╔══
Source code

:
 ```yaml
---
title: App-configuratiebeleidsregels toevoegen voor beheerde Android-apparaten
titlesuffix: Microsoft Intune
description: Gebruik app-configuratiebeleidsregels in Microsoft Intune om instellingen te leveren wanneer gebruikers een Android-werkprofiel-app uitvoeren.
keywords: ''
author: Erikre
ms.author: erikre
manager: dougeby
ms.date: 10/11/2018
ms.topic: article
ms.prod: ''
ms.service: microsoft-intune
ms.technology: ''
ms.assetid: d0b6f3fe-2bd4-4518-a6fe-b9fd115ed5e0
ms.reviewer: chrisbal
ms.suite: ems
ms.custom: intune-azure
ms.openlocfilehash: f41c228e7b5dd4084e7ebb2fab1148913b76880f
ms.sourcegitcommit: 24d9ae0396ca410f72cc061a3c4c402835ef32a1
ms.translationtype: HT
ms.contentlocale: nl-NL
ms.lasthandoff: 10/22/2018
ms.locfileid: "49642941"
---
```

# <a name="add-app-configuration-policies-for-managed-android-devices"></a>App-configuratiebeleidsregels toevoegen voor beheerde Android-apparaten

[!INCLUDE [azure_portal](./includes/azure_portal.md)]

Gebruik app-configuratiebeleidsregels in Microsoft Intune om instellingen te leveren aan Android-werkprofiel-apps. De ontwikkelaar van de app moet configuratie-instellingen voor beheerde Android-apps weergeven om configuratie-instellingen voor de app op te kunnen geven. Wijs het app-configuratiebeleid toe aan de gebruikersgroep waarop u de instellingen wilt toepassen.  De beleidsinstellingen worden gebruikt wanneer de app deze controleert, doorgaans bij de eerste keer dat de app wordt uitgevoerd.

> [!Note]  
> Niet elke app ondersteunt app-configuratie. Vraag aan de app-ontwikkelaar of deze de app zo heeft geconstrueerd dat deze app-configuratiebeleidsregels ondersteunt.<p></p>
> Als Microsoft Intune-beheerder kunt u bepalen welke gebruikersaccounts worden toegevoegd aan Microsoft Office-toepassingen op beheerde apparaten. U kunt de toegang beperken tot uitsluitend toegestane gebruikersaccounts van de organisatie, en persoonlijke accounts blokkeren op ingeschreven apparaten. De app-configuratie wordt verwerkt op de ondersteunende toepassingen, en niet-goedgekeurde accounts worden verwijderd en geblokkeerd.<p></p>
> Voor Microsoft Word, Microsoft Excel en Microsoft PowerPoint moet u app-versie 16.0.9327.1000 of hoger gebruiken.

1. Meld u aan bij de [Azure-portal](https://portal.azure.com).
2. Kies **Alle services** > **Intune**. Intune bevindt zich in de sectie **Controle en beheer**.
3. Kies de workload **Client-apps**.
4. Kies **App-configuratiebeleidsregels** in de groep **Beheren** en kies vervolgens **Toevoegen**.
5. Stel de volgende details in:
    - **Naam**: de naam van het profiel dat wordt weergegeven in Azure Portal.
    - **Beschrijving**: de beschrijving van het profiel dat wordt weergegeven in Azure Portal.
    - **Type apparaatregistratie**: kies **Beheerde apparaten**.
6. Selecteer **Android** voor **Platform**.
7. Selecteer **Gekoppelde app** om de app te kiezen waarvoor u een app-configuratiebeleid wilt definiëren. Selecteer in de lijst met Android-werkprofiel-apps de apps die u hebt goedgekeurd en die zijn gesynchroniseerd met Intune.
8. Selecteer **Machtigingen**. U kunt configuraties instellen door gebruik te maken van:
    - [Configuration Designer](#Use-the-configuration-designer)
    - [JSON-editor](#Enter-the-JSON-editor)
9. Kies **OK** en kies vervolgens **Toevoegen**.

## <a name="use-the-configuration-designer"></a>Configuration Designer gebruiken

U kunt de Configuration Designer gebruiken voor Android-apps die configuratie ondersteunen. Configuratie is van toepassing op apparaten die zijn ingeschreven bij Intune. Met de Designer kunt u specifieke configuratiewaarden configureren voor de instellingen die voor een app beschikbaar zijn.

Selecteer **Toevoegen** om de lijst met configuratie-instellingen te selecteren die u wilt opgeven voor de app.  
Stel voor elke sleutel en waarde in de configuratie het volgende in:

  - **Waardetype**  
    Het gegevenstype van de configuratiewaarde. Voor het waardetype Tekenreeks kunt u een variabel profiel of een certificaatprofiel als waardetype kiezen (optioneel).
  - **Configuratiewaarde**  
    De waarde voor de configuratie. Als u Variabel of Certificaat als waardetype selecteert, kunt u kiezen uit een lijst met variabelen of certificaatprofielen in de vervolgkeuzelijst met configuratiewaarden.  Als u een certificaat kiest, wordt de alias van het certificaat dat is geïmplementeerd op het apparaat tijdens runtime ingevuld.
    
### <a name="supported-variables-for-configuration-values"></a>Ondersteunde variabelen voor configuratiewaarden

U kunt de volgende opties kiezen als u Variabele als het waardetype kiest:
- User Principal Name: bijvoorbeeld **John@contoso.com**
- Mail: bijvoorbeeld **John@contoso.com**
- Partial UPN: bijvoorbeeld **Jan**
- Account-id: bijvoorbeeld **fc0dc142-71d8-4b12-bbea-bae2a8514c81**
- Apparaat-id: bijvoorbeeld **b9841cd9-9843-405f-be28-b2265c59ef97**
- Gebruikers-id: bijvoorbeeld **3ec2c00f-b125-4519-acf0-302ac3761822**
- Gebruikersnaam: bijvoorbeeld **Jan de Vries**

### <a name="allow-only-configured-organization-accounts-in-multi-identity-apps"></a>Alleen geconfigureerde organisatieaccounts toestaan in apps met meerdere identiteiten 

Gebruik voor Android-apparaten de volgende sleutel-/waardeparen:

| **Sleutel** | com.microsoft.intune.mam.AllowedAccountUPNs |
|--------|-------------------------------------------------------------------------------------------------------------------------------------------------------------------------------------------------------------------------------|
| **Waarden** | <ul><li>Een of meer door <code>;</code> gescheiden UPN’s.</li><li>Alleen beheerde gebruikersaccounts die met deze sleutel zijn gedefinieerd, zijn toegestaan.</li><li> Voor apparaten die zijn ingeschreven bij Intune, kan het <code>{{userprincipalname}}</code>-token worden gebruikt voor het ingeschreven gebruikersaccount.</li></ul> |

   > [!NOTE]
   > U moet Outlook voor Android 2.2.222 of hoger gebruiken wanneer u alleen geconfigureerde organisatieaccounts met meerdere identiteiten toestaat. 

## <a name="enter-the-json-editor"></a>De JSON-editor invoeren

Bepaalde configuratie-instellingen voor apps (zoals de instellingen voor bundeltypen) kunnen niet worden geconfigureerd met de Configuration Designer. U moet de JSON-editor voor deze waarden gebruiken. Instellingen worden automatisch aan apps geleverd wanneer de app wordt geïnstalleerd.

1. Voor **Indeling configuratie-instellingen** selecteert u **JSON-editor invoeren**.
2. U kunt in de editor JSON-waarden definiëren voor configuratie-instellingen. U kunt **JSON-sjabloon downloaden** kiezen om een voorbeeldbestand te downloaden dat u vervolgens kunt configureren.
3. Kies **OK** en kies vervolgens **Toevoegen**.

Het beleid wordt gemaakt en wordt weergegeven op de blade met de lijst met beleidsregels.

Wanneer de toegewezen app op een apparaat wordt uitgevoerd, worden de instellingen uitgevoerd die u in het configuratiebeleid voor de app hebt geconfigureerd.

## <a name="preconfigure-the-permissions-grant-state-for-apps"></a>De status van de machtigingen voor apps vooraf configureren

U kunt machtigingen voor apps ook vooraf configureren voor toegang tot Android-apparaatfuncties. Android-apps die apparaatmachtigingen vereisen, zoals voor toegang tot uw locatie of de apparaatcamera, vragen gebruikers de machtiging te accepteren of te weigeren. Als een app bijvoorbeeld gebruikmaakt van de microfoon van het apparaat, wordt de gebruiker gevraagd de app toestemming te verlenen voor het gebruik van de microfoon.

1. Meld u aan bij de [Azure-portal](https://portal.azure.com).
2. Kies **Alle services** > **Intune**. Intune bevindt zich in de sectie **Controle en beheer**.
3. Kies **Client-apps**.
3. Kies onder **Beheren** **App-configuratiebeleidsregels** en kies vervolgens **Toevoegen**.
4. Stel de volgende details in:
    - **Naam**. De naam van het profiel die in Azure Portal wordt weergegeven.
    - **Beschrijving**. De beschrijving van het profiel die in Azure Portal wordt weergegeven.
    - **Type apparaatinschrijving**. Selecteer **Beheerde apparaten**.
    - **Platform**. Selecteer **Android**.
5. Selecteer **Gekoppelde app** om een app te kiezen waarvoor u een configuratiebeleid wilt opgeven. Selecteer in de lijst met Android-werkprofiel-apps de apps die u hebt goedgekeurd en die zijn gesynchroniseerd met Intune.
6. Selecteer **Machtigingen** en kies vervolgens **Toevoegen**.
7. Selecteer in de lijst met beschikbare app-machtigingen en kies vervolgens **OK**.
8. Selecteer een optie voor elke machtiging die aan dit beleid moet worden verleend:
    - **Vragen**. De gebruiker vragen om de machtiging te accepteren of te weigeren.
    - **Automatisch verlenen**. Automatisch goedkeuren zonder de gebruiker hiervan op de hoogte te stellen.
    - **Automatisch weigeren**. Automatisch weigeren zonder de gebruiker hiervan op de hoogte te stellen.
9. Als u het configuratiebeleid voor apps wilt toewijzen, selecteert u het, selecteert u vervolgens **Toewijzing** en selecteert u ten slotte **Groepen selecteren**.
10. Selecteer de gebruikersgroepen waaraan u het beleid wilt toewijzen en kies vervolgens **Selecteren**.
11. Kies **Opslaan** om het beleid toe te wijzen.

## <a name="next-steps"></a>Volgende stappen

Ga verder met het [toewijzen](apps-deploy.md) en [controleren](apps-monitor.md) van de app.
╚══
▶ _PROBLEM STATEMENT_
Please determine how many lines in the entries contain the word "Client" and answer with the number alone.

▶ _RESULT FOR THIS TASK_
2